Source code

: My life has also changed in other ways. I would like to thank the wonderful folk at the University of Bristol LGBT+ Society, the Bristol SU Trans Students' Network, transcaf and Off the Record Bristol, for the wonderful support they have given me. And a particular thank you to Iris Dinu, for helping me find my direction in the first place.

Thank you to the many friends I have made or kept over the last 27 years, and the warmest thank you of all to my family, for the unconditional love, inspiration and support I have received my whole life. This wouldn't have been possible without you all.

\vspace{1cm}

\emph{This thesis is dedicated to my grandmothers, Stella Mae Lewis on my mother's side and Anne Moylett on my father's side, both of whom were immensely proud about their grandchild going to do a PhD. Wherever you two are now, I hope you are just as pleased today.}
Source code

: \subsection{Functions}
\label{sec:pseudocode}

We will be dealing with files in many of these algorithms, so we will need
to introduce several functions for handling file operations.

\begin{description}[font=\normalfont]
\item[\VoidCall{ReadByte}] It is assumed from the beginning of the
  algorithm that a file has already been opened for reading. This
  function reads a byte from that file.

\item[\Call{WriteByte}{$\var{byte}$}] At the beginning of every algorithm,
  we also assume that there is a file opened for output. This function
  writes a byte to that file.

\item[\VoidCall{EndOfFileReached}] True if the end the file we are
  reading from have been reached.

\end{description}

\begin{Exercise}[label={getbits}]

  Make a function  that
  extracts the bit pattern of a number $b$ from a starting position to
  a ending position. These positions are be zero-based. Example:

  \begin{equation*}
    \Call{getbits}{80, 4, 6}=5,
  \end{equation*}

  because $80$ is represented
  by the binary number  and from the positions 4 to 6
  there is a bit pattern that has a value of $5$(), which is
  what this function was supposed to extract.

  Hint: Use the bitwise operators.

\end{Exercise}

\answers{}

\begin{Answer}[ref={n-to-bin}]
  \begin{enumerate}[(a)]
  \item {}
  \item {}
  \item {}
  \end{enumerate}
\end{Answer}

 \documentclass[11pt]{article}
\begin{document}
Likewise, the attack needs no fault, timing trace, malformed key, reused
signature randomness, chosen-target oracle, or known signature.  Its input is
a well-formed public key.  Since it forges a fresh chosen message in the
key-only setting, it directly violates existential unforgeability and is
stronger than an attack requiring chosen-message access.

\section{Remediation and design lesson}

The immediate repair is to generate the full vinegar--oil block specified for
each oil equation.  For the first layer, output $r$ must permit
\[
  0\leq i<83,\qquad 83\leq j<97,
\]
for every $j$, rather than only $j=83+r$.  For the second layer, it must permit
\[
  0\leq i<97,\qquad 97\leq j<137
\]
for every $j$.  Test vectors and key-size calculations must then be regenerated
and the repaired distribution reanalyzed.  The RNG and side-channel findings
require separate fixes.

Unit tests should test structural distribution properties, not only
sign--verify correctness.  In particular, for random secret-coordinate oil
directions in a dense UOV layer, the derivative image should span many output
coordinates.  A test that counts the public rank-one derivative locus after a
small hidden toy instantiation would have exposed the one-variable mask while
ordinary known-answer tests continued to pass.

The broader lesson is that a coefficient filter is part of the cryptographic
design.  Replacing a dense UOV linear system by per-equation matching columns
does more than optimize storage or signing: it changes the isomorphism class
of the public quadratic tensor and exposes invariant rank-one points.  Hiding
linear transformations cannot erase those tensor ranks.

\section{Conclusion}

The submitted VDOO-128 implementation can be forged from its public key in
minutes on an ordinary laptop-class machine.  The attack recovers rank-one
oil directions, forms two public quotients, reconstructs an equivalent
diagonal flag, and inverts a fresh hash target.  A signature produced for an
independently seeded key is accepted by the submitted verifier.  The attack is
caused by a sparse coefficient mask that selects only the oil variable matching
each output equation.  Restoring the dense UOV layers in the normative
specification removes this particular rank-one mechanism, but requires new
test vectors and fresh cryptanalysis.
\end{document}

** Instructions to follow **
Print the material once more, exactly.

** Result of the exercise **
Source code

: My life has also changed in other ways. I would like to thank the wonderful folk at the University of Bristol LGBT+ Society, the Bristol SU Trans Students' Network, transcaf and Off the Record Bristol, for the wonderful support they have given me. And a particular thank you to Iris Dinu, for helping me find my direction in the first place.

Thank you to the many friends I have made or kept over the last 27 years, and the warmest thank you of all to my family, for the unconditional love, inspiration and support I have received my whole life. This wouldn't have been possible without you all.

\vspace{1cm}

\emph{This thesis is dedicated to my grandmothers, Stella Mae Lewis on my mother's side and Anne Moylett on my father's side, both of whom were immensely proud about their grandchild going to do a PhD. Wherever you two are now, I hope you are just as pleased today.}
Source code

: \subsection{Functions}
\label{sec:pseudocode}

We will be dealing with files in many of these algorithms, so we will need
to introduce several functions for handling file operations.

\begin{description}[font=\normalfont]
\item[\VoidCall{ReadByte}] It is assumed from the beginning of the
  algorithm that a file has already been opened for reading. This
  function reads a byte from that file.

\item[\Call{WriteByte}{$\var{byte}$}] At the beginning of every algorithm,
  we also assume that there is a file opened for output. This function
  writes a byte to that file.

\item[\VoidCall{EndOfFileReached}] True if the end the file we are
  reading from have been reached.

\end{description}

\begin{Exercise}[label={getbits}]

  Make a function  that
  extracts the bit pattern of a number $b$ from a starting position to
  a ending position. These positions are be zero-based. Example:

  \begin{equation*}
    \Call{getbits}{80, 4, 6}=5,
  \end{equation*}

  because $80$ is represented
  by the binary number  and from the positions 4 to 6
  there is a bit pattern that has a value of $5$(), which is
  what this function was supposed to extract.

  Hint: Use the bitwise operators.

\end{Exercise}

\answers{}

\begin{Answer}[ref={n-to-bin}]
  \begin{enumerate}[(a)]
  \item {}
  \item {}
  \item {}
  \end{enumerate}
\end{Answer}

 \documentclass[11pt]{article}
\begin{document}
Likewise, the attack needs no fault, timing trace, malformed key, reused
signature randomness, chosen-target oracle, or known signature.  Its input is
a well-formed public key.  Since it forges a fresh chosen message in the
key-only setting, it directly violates existential unforgeability and is
stronger than an attack requiring chosen-message access.

\section{Remediation and design lesson}

The immediate repair is to generate the full vinegar--oil block specified for
each oil equation.  For the first layer, output $r$ must permit
\[
  0\leq i<83,\qquad 83\leq j<97,
\]
for every $j$, rather than only $j=83+r$.  For the second layer, it must permit
\[
  0\leq i<97,\qquad 97\leq j<137
\]
for every $j$.  Test vectors and key-size calculations must then be regenerated
and the repaired distribution reanalyzed.  The RNG and side-channel findings
require separate fixes.

Unit tests should test structural distribution properties, not only
sign--verify correctness.  In particular, for random secret-coordinate oil
directions in a dense UOV layer, the derivative image should span many output
coordinates.  A test that counts the public rank-one derivative locus after a
small hidden toy instantiation would have exposed the one-variable mask while
ordinary known-answer tests continued to pass.

The broader lesson is that a coefficient filter is part of the cryptographic
design.  Replacing a dense UOV linear system by per-equation matching columns
does more than optimize storage or signing: it changes the isomorphism class
of the public quadratic tensor and exposes invariant rank-one points.  Hiding
linear transformations cannot erase those tensor ranks.

\section{Conclusion}

The submitted VDOO-128 implementation can be forged from its public key in
minutes on an ordinary laptop-class machine.  The attack recovers rank-one
oil directions, forms two public quotients, reconstructs an equivalent
diagonal flag, and inverts a fresh hash target.  A signature produced for an
independently seeded key is accepted by the submitted verifier.  The attack is
caused by a sparse coefficient mask that selects only the oil variable matching
each output equation.  Restoring the dense UOV layers in the normative
specification removes this particular rank-one mechanism, but requires new
test vectors and fresh cryptanalysis.
\end{document}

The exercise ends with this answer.